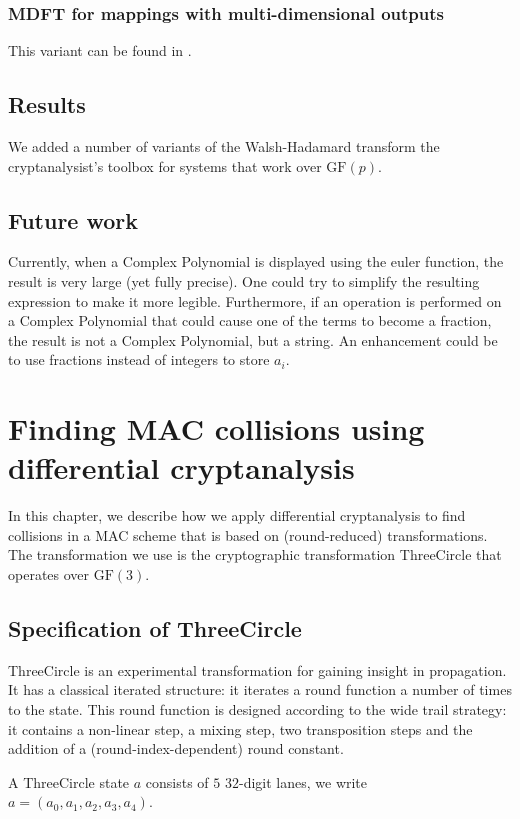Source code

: \documentclass{report}
\newcommand{\GF}{\text{GF}}
\newcommand{\ThreeCircle}{{\sc ThreeCircle} }
\begin{document}
\subsection{MDFT for mappings with multi-dimensional outputs}

This variant can be found in .

\section{Results}
We added a number of variants of the Walsh-Hadamard transform the cryptanalysist's toolbox for systems that work over $\GF(p)$.

\section{Future work}
Currently, when a Complex Polynomial is displayed using the euler function, the result is very large (yet fully precise). One could try to simplify the resulting expression to make it more legible. Furthermore, if an operation is performed on a Complex Polynomial that could cause one of the terms to become a fraction, the result is not a Complex Polynomial, but a string. An enhancement could be to use fractions instead of integers to store $a_i$.

\chapter{Finding MAC collisions using differential cryptanalysis}
In this chapter, we describe how we apply differential cryptanalysis to find collisions in a MAC scheme that is based on (round-reduced) transformations. The transformation we use is the cryptographic transformation \ThreeCircle that operates over $\GF(3)$.

\section{Specification of \ThreeCircle}
\ThreeCircle is an experimental transformation for gaining insight in propagation.
It has a classical iterated structure: it iterates a round function a number of times to the state. This round function is designed according to the wide trail strategy: it contains a non-linear step, a mixing step, two transposition steps and the addition of a (round-index-dependent) round constant. 

A \ThreeCircle state $a$ consists of $5$ $32$-digit lanes, we write $a = (a_0,a_1,a_2,a_3,a_4)$. 
\end{document}
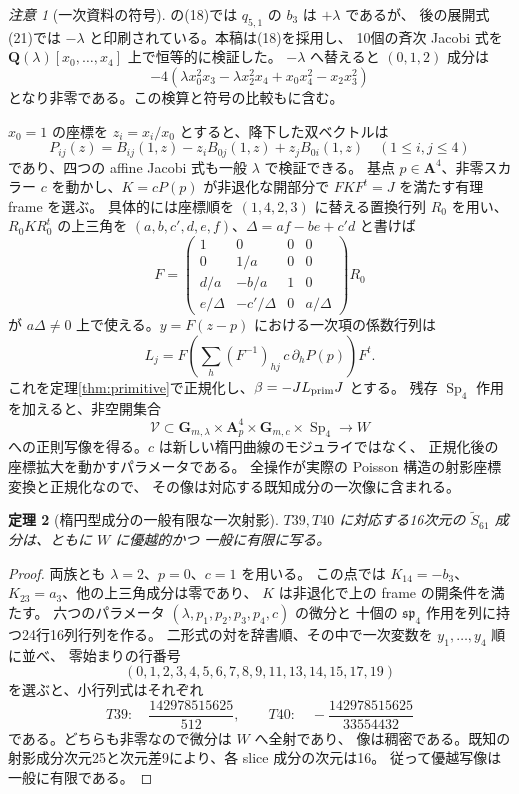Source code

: \documentclass[11pt,a4paper]{ltjsarticle}
\newcommand{\QQ}{\mathbf Q}
\renewcommand{\AA}{\mathbf A}
\newcommand{\GG}{\mathbf G}
\DeclareMathOperator{\Sp}{Sp}
\newtheorem{theorem}{定理}[section]
\theoremstyle{remark}
\newtheorem{remark}[theorem]{注意}
\begin{document}
\begin{remark}[一次資料の符号]
\cite{ortp}の(18)では $q_{5,1}$ の $b_3$ は $+\lambda$ であるが、
後の展開式(21)では $-\lambda$ と印刷されている。本稿は(18)を採用し、
10個の斉次 Jacobi 式を $\QQ(\lambda)[x_0,\ldots,x_4]$ 上で恒等的に検証した。
$-\lambda$ へ替えると $(0,1,2)$ 成分は
\[
 -4(\lambda x_0^2x_3-\lambda x_2^2x_4+x_0x_4^2-x_2x_3^2)
\]
となり非零である。この検算と符号の比較も\cite{elliptic-certificate}に含む。
\end{remark}

$x_0=1$ の座標を $z_i=x_i/x_0$ とすると、降下した双ベクトルは
\[
 P_{ij}(z)=B_{ij}(1,z)-z_iB_{0j}(1,z)+z_jB_{0i}(1,z)
 \quad(1\le i,j\le4)
\]
であり、四つの affine Jacobi 式も一般 $\lambda$ で検証できる。
基点 $p\in\AA^4$、非零スカラー $c$ を動かし、$K=cP(p)$ が非退化な開部分で
$FKF^t=J$ を満たす有理 frame を選ぶ。
具体的には座標順を $(1,4,2,3)$ に替える置換行列 $R_0$ を用い、
$R_0KR_0^t$ の上三角を $(a,b,c',d,e,f)$、$\Delta=af-be+c'd$ と書けば
\[
 F=\begin{pmatrix}
 1&0&0&0\\0&1/a&0&0\\d/a&-b/a&1&0\\
 e/\Delta&-c'/\Delta&0&a/\Delta
 \end{pmatrix}R_0
\]
が $a\Delta\ne0$ 上で使える。$y=F(z-p)$ における一次項の係数行列は
\[
 L_j=F\left(\sum_h(F^{-1})_{hj}\,c\,\partial_hP(p)\right)F^t.
\]
これを定理\ref{thm:primitive}で正規化し、$\beta=-JL_{\rm prim}J$ とする。
残存 $\Sp_4$ 作用を加えると、非空開集合
\[
 \mathcal V\subset\GG_{m,\lambda}\times\AA^4_p\times\GG_{m,c}\times\Sp_4
 \longrightarrow W
\]
への正則写像を得る。$c$ は新しい楕円曲線のモジュライではなく、
正規化後の座標拡大を動かすパラメータである。
全操作が実際の Poisson 構造の射影座標変換と正規化なので、
その像は対応する既知成分の一次像に含まれる。

\begin{theorem}[楕円型成分の一般有限な一次射影]\label{thm:elliptic-dominance}
$T39,T40$ に対応する16次元の $\widetilde S_{61}$ 成分は、ともに $W$ に優越的かつ
一般に有限に写る。
\end{theorem}
\begin{proof}
両族とも $\lambda=2$、$p=0$、$c=1$ を用いる。
この点では $K_{14}=-b_3$、$K_{23}=a_3$、他の上三角成分は零であり、
$K$ は非退化で上の frame の開条件を満たす。
六つのパラメータ $(\lambda,p_1,p_2,p_3,p_4,c)$ の微分と
十個の $\mathfrak{sp}_4$ 作用を列に持つ24行16列行列を作る。
二形式の対を辞書順、その中で一次変数を $y_1,\ldots,y_4$ 順に並べ、
零始まりの行番号
\[
 (0,1,2,3,4,5,6,7,8,9,11,13,14,15,17,19)
\]
を選ぶと、小行列式はそれぞれ
\[
 T39:\quad\frac{142978515625}{512},\qquad
 T40:\quad-\frac{142978515625}{33554432}
\]
である\cite{elliptic-certificate}。どちらも非零なので微分は $W$ へ全射であり、
像は稠密である。既知の射影成分次元25と次元差9により、各 slice 成分の次元は16。
従って優越写像は一般に有限である。
\end{proof}
\end{document}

Exercise requirements
Apply a filter for "newtheorem" to the entries and show each line that passes.

Answer space
\newtheorem{theorem}{定理}[section]
\newtheorem{remark}[theorem]{注意}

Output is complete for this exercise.